**What you will do**:
Every line of the entries below that mentions "tuple" is to be copied out.

[[ Data open ]]

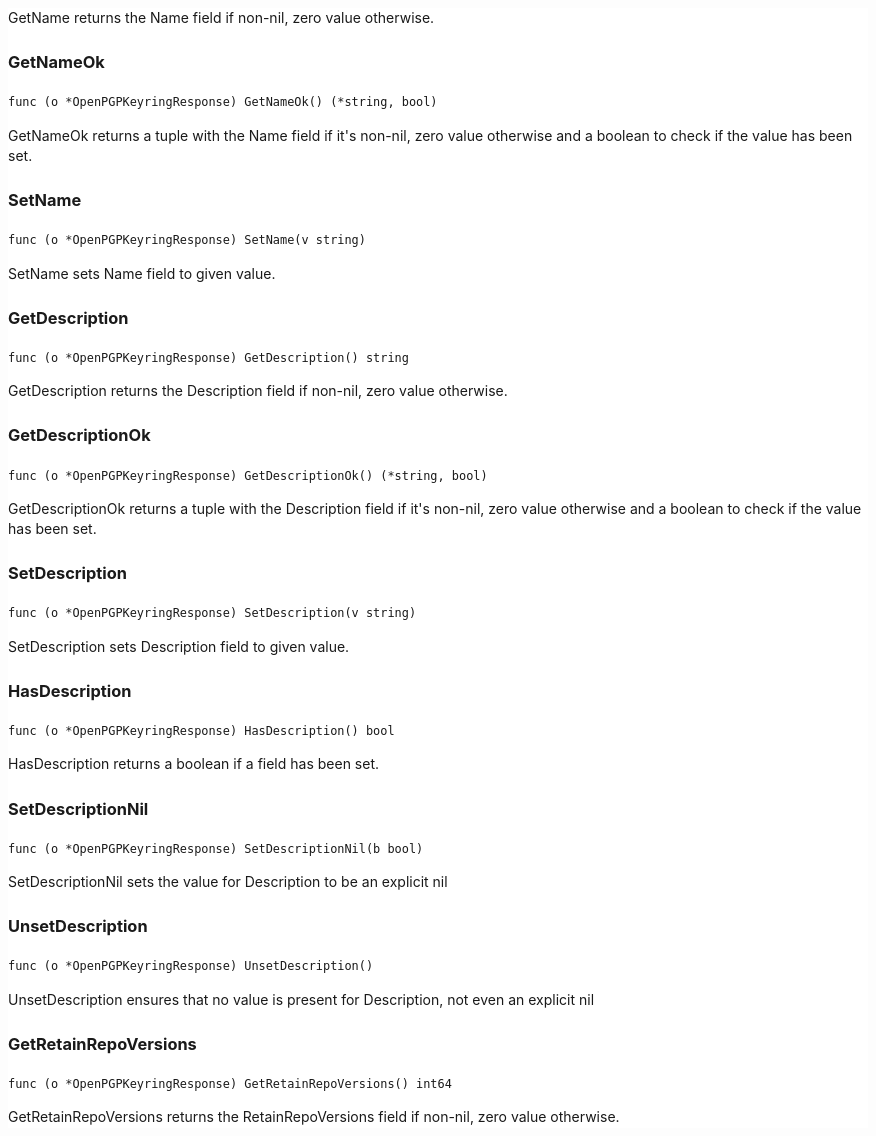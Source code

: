 GetName returns the Name field if non-nil, zero value otherwise.

### GetNameOk

`func (o *OpenPGPKeyringResponse) GetNameOk() (*string, bool)`

GetNameOk returns a tuple with the Name field if it's non-nil, zero value otherwise
and a boolean to check if the value has been set.

### SetName

`func (o *OpenPGPKeyringResponse) SetName(v string)`

SetName sets Name field to given value.


### GetDescription

`func (o *OpenPGPKeyringResponse) GetDescription() string`

GetDescription returns the Description field if non-nil, zero value otherwise.

### GetDescriptionOk

`func (o *OpenPGPKeyringResponse) GetDescriptionOk() (*string, bool)`

GetDescriptionOk returns a tuple with the Description field if it's non-nil, zero value otherwise
and a boolean to check if the value has been set.

### SetDescription

`func (o *OpenPGPKeyringResponse) SetDescription(v string)`

SetDescription sets Description field to given value.

### HasDescription

`func (o *OpenPGPKeyringResponse) HasDescription() bool`

HasDescription returns a boolean if a field has been set.

### SetDescriptionNil

`func (o *OpenPGPKeyringResponse) SetDescriptionNil(b bool)`

 SetDescriptionNil sets the value for Description to be an explicit nil

### UnsetDescription
`func (o *OpenPGPKeyringResponse) UnsetDescription()`

UnsetDescription ensures that no value is present for Description, not even an explicit nil
### GetRetainRepoVersions

`func (o *OpenPGPKeyringResponse) GetRetainRepoVersions() int64`

GetRetainRepoVersions returns the RetainRepoVersions field if non-nil, zero value otherwise.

[[ Data closed ]]

**Solution to this problem**:
GetNameOk returns a tuple with the Name field if it's non-nil, zero value otherwise
GetDescriptionOk returns a tuple with the Description field if it's non-nil, zero value otherwise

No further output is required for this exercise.